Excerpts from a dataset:
• • • • •

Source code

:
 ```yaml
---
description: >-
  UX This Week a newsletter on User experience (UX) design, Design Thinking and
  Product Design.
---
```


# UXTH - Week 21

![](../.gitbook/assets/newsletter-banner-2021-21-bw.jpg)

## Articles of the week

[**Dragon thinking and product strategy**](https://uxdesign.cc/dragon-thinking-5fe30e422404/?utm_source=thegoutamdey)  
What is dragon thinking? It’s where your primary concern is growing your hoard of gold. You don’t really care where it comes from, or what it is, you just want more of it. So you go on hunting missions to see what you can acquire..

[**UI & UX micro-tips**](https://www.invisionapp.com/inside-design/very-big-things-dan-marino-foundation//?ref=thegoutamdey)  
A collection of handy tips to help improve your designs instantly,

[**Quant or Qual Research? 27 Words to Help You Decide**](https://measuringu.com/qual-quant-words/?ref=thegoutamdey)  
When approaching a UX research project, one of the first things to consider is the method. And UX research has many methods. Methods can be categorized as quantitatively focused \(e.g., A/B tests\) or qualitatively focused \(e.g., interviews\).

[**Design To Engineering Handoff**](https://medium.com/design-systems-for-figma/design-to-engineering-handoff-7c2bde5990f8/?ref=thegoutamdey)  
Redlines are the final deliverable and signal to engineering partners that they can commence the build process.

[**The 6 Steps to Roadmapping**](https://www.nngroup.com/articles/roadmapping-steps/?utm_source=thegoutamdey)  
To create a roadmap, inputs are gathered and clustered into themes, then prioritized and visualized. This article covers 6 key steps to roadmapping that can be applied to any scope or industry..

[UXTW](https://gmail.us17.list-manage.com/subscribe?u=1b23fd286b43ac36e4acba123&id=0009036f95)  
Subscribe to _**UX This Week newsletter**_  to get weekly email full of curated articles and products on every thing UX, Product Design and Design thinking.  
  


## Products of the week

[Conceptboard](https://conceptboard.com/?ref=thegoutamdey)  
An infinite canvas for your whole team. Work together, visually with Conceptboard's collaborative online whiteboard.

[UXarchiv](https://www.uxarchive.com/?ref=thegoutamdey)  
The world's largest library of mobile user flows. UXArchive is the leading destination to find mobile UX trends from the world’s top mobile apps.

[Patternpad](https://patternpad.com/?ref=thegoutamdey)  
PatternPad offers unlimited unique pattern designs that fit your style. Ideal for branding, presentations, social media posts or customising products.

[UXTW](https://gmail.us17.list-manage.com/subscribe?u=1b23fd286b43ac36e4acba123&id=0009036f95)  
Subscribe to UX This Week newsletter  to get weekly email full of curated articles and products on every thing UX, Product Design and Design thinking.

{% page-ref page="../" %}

• • • • •

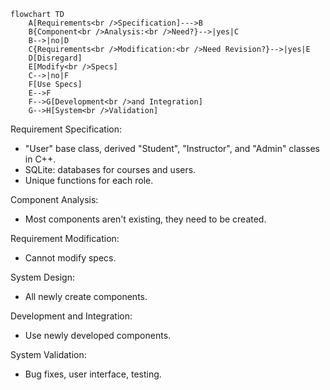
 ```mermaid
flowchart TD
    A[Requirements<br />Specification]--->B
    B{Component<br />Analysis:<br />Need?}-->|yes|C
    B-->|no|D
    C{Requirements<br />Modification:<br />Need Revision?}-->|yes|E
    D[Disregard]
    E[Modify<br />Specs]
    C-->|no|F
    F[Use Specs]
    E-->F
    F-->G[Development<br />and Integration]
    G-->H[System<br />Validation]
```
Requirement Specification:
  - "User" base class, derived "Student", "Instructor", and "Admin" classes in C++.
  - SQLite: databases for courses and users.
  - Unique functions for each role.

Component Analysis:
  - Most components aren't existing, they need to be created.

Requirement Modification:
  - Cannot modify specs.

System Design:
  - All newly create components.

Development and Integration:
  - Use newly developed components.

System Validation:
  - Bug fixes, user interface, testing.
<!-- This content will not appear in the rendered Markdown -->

• • • • •

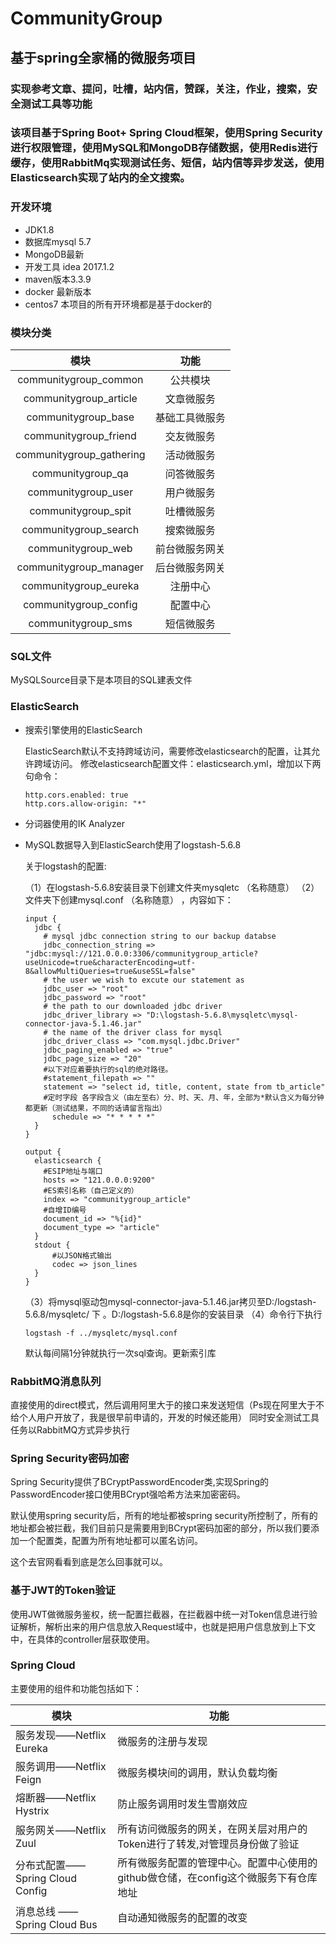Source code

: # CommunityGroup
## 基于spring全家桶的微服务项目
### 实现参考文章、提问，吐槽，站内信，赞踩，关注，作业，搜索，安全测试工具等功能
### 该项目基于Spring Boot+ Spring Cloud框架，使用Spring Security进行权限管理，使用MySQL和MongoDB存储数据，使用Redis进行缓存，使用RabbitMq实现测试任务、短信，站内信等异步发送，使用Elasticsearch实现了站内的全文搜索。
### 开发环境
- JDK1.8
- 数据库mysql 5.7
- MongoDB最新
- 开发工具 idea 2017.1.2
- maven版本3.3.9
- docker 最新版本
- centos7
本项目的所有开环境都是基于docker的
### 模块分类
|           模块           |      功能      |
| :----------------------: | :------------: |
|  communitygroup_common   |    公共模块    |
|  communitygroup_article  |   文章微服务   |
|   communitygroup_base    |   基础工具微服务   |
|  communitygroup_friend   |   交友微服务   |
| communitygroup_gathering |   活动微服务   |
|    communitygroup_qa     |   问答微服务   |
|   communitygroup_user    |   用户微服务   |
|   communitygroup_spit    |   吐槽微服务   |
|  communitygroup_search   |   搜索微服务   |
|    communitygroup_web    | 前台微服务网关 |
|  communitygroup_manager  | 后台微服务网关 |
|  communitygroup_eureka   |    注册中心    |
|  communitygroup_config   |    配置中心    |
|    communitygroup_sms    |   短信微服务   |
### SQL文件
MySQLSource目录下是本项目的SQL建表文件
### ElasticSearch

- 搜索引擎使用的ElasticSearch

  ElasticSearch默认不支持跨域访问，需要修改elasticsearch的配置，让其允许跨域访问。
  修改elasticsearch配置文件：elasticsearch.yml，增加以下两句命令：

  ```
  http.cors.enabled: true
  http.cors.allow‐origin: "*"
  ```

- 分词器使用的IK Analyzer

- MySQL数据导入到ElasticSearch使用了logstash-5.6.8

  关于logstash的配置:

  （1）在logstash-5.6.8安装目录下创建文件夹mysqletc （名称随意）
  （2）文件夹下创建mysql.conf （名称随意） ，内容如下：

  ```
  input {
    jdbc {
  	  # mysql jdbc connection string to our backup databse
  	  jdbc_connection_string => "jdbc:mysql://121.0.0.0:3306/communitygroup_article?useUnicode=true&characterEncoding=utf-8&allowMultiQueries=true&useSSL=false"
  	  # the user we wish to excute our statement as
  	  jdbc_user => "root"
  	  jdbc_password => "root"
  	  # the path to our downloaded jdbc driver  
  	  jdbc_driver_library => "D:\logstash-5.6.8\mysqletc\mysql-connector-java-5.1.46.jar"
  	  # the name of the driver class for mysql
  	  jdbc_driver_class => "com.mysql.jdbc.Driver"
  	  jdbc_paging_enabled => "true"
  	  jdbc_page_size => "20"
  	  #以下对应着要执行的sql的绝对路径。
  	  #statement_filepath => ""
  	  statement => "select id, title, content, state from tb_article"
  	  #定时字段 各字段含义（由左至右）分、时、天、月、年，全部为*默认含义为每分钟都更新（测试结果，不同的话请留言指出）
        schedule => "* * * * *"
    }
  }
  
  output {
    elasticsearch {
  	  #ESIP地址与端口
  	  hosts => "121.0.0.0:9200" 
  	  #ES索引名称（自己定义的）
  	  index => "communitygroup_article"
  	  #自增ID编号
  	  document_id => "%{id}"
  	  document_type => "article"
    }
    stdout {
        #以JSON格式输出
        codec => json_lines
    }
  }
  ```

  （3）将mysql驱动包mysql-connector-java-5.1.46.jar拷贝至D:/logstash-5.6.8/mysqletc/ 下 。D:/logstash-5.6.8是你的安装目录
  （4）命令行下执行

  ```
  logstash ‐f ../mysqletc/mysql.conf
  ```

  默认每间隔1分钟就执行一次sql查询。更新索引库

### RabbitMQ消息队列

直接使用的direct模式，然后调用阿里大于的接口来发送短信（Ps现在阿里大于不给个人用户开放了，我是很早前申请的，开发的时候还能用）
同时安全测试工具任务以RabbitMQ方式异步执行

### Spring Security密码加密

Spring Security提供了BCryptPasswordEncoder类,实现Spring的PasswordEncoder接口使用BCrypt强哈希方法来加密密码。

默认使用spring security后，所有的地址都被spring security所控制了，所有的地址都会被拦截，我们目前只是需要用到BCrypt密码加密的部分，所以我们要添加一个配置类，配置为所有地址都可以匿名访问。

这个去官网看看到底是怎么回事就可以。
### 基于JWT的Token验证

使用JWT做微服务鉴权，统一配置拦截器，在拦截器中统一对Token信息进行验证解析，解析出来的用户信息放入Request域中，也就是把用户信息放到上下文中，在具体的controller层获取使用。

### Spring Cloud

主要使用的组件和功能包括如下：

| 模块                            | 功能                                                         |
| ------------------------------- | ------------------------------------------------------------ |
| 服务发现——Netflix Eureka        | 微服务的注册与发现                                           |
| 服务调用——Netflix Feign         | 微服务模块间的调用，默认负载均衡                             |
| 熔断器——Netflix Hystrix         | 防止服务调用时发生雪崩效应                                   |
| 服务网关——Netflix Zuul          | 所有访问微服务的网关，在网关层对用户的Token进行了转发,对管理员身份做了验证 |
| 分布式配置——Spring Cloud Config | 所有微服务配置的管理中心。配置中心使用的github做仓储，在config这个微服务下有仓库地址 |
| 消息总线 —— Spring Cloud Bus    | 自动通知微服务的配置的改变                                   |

• • • • •

EXERCISE DIRECTIONS: Please give an exact copy of the lines above, beginning with the line containing "- Unique functions for each role." and running through the line containing "<!-- This content", and of no other lines.

RESPONSE FOR THIS EXERCISE:
  - Unique functions for each role.

Component Analysis:
  - Most components aren't existing, they need to be created.

Requirement Modification:
  - Cannot modify specs.

System Design:
  - All newly create components.

Development and Integration:
  - Use newly developed components.

System Validation:
  - Bug fixes, user interface, testing.
<!-- This content will not appear in the rendered Markdown -->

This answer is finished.